BEGIN Source records

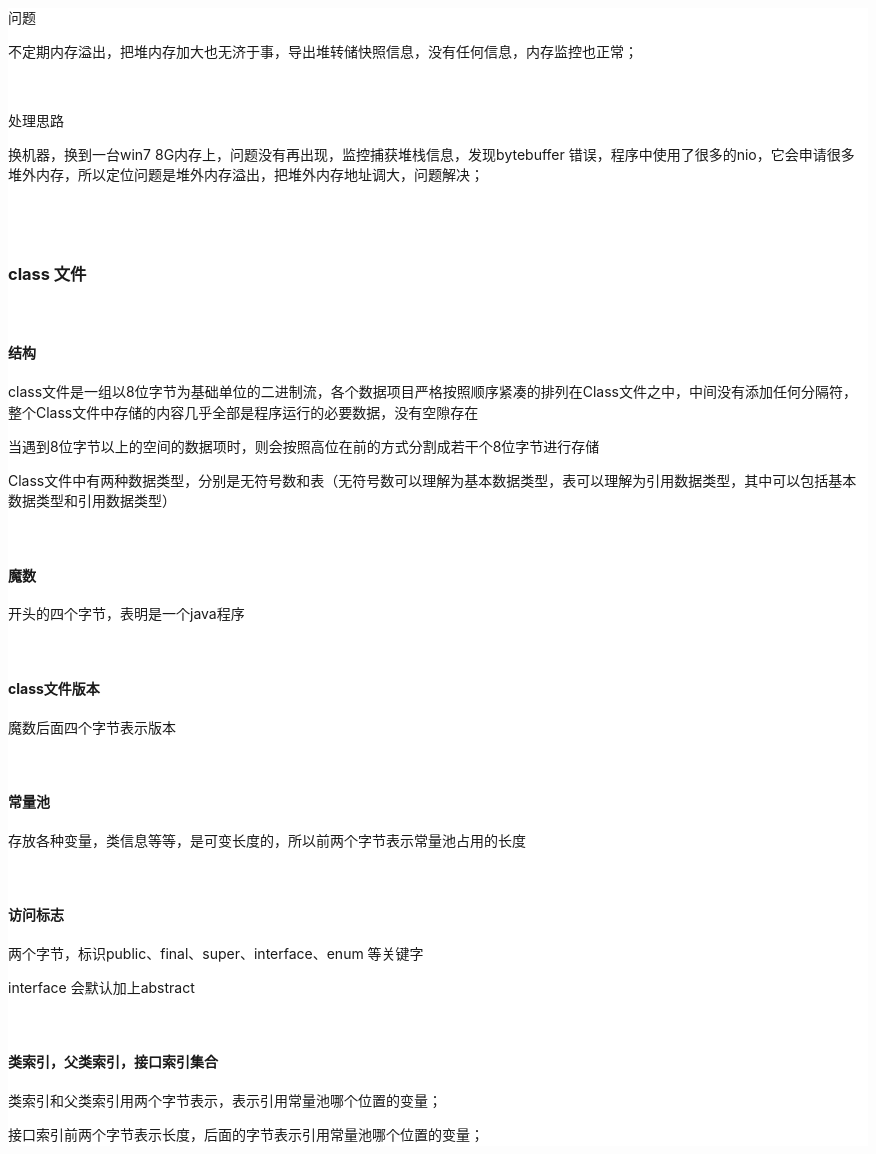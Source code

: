 问题

不定期内存溢出，把堆内存加大也无济于事，导出堆转储快照信息，没有任何信息，内存监控也正常；

<br/>

处理思路

换机器，换到一台win7 8G内存上，问题没有再出现，监控捕获堆栈信息，发现bytebuffer 错误，程序中使用了很多的nio，它会申请很多堆外内存，所以定位问题是堆外内存溢出，把堆外内存地址调大，问题解决；

<br/>

<br/>

### class 文件

<br/>

#### 结构

class文件是一组以8位字节为基础单位的二进制流，各个数据项目严格按照顺序紧凑的排列在Class文件之中，中间没有添加任何分隔符，整个Class文件中存储的内容几乎全部是程序运行的必要数据，没有空隙存在

当遇到8位字节以上的空间的数据项时，则会按照高位在前的方式分割成若干个8位字节进行存储

Class文件中有两种数据类型，分别是无符号数和表（无符号数可以理解为基本数据类型，表可以理解为引用数据类型，其中可以包括基本数据类型和引用数据类型）

<br/>

#### 魔数

开头的四个字节，表明是一个java程序

<br/>

#### class文件版本

魔数后面四个字节表示版本

<br/>

#### 常量池

存放各种变量，类信息等等，是可变长度的，所以前两个字节表示常量池占用的长度

<br/>

#### 访问标志

两个字节，标识public、final、super、interface、enum 等关键字

interface 会默认加上abstract

<br/>

#### 类索引，父类索引，接口索引集合

类索引和父类索引用两个字节表示，表示引用常量池哪个位置的变量；

接口索引前两个字节表示长度，后面的字节表示引用常量池哪个位置的变量；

END Source records

_Task details:_
The records above must be copied exactly, with no pictures carried over.

_Answer space:_
Source code

: 问题

不定期内存溢出，把堆内存加大也无济于事，导出堆转储快照信息，没有任何信息，内存监控也正常；

<br/>

处理思路

换机器，换到一台win7 8G内存上，问题没有再出现，监控捕获堆栈信息，发现bytebuffer 错误，程序中使用了很多的nio，它会申请很多堆外内存，所以定位问题是堆外内存溢出，把堆外内存地址调大，问题解决；

<br/>

<br/>

### class 文件

<br/>

#### 结构

class文件是一组以8位字节为基础单位的二进制流，各个数据项目严格按照顺序紧凑的排列在Class文件之中，中间没有添加任何分隔符，整个Class文件中存储的内容几乎全部是程序运行的必要数据，没有空隙存在

当遇到8位字节以上的空间的数据项时，则会按照高位在前的方式分割成若干个8位字节进行存储

Class文件中有两种数据类型，分别是无符号数和表（无符号数可以理解为基本数据类型，表可以理解为引用数据类型，其中可以包括基本数据类型和引用数据类型）

<br/>

#### 魔数

开头的四个字节，表明是一个java程序

<br/>

#### class文件版本

魔数后面四个字节表示版本

<br/>

#### 常量池

存放各种变量，类信息等等，是可变长度的，所以前两个字节表示常量池占用的长度

<br/>

#### 访问标志

两个字节，标识public、final、super、interface、enum 等关键字

interface 会默认加上abstract

<br/>

#### 类索引，父类索引，接口索引集合

类索引和父类索引用两个字节表示，表示引用常量池哪个位置的变量；

接口索引前两个字节表示长度，后面的字节表示引用常量池哪个位置的变量；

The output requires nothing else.